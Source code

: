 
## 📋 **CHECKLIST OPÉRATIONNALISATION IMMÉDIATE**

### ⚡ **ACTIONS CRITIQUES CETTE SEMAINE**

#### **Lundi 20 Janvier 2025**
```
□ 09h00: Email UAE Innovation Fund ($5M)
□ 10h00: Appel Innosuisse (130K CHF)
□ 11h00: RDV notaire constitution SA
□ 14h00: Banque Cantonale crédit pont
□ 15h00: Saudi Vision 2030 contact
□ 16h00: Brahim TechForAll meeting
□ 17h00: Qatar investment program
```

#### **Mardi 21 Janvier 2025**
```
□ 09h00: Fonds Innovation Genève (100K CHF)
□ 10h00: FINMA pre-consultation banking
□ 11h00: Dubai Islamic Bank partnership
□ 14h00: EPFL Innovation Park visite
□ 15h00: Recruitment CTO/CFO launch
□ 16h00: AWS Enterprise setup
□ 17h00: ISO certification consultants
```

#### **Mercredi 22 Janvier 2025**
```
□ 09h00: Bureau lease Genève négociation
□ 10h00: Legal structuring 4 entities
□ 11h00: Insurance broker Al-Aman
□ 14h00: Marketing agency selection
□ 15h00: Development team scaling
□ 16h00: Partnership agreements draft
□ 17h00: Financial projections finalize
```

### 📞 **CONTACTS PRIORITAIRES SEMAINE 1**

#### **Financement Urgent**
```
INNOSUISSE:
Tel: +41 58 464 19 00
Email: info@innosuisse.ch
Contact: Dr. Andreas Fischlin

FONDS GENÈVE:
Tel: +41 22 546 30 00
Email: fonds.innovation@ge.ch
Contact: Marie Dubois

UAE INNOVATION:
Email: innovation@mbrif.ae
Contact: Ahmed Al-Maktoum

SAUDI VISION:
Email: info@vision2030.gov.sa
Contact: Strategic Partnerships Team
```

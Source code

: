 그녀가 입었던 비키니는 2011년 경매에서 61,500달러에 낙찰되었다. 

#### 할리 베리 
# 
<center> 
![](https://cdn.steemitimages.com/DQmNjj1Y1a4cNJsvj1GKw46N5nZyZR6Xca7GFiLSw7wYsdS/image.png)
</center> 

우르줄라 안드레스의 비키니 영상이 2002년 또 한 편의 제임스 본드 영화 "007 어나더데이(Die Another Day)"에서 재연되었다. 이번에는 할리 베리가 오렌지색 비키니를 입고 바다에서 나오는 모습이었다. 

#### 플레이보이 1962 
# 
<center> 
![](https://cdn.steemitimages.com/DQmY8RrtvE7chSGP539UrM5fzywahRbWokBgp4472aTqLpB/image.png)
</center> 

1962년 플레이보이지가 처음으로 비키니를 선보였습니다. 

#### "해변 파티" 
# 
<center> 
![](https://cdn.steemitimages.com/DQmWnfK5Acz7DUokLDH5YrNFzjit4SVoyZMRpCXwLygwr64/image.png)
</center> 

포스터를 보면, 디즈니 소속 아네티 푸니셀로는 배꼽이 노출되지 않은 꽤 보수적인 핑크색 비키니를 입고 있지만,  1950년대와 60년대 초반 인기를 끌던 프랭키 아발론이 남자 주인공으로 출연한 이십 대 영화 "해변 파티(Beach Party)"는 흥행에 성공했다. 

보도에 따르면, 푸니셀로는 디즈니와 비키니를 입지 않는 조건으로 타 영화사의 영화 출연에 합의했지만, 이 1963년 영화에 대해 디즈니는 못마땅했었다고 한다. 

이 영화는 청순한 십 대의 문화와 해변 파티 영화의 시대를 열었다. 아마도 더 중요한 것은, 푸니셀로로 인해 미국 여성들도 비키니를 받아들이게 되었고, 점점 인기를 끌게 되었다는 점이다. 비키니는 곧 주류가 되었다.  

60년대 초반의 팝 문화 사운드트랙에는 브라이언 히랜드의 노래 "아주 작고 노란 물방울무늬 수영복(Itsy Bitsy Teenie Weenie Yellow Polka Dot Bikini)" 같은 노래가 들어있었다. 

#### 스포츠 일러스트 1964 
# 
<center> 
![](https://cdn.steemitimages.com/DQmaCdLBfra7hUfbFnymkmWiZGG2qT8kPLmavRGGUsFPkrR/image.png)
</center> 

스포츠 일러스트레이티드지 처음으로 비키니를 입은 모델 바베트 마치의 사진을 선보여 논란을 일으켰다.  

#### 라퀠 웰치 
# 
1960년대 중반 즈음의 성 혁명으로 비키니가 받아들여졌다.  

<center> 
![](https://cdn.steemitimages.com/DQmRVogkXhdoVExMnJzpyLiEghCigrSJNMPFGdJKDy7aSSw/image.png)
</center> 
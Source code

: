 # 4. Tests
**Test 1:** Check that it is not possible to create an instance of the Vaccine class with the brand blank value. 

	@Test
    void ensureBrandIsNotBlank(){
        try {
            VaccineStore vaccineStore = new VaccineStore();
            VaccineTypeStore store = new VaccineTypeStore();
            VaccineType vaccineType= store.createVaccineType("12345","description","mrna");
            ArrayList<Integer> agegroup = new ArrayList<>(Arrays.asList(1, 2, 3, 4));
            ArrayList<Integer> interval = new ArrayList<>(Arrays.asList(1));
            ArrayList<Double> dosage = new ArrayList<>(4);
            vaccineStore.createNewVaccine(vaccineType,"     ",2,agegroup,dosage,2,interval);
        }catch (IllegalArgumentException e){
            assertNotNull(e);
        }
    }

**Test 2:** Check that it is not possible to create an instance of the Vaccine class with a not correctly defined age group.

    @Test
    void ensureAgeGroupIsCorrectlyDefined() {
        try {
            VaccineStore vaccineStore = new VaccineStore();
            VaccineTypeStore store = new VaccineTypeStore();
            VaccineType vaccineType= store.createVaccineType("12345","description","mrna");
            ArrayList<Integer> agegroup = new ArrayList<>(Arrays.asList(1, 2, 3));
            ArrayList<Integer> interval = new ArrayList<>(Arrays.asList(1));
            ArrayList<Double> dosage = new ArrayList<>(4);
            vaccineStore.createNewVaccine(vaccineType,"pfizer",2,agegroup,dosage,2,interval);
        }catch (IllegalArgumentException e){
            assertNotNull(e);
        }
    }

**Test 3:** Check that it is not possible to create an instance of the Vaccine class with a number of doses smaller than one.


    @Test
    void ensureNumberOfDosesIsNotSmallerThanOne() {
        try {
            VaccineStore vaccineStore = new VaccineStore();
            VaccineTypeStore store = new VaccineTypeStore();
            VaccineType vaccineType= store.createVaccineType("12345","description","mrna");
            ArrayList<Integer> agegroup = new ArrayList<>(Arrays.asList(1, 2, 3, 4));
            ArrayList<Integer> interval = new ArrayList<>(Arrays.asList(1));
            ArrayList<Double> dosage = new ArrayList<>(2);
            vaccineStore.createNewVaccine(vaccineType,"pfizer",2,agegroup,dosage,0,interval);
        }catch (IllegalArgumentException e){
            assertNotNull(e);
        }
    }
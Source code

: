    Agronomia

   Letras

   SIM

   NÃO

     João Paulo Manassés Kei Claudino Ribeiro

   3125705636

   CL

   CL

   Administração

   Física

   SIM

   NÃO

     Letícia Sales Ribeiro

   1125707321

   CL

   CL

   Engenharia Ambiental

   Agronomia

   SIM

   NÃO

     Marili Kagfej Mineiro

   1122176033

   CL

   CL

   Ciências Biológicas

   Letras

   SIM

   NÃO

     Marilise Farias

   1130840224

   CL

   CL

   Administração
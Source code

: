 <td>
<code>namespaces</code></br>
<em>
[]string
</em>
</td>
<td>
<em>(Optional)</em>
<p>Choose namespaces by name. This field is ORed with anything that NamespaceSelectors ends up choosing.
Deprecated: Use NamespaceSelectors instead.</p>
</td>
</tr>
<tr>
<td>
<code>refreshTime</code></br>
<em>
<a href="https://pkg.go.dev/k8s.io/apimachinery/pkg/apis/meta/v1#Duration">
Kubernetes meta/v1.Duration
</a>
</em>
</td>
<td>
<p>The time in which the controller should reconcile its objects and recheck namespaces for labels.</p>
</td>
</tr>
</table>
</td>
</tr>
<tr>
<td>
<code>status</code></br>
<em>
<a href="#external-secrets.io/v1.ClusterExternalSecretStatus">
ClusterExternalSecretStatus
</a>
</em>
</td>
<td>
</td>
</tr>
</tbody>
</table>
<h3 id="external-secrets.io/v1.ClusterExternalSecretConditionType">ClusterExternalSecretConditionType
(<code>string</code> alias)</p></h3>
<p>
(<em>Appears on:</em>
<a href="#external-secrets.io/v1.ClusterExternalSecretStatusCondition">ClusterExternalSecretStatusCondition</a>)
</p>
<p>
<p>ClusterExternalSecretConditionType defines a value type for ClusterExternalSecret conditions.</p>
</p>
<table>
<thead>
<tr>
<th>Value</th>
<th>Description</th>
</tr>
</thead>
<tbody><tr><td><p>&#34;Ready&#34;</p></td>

══════════

- _PROBLEM TO SOLVE_:
Every line of the entries that includes "info" must be copied into the answer.

- _COMPLETED EXERCISE_:
Email: info@innosuisse.ch
Email: info@vision2030.gov.sa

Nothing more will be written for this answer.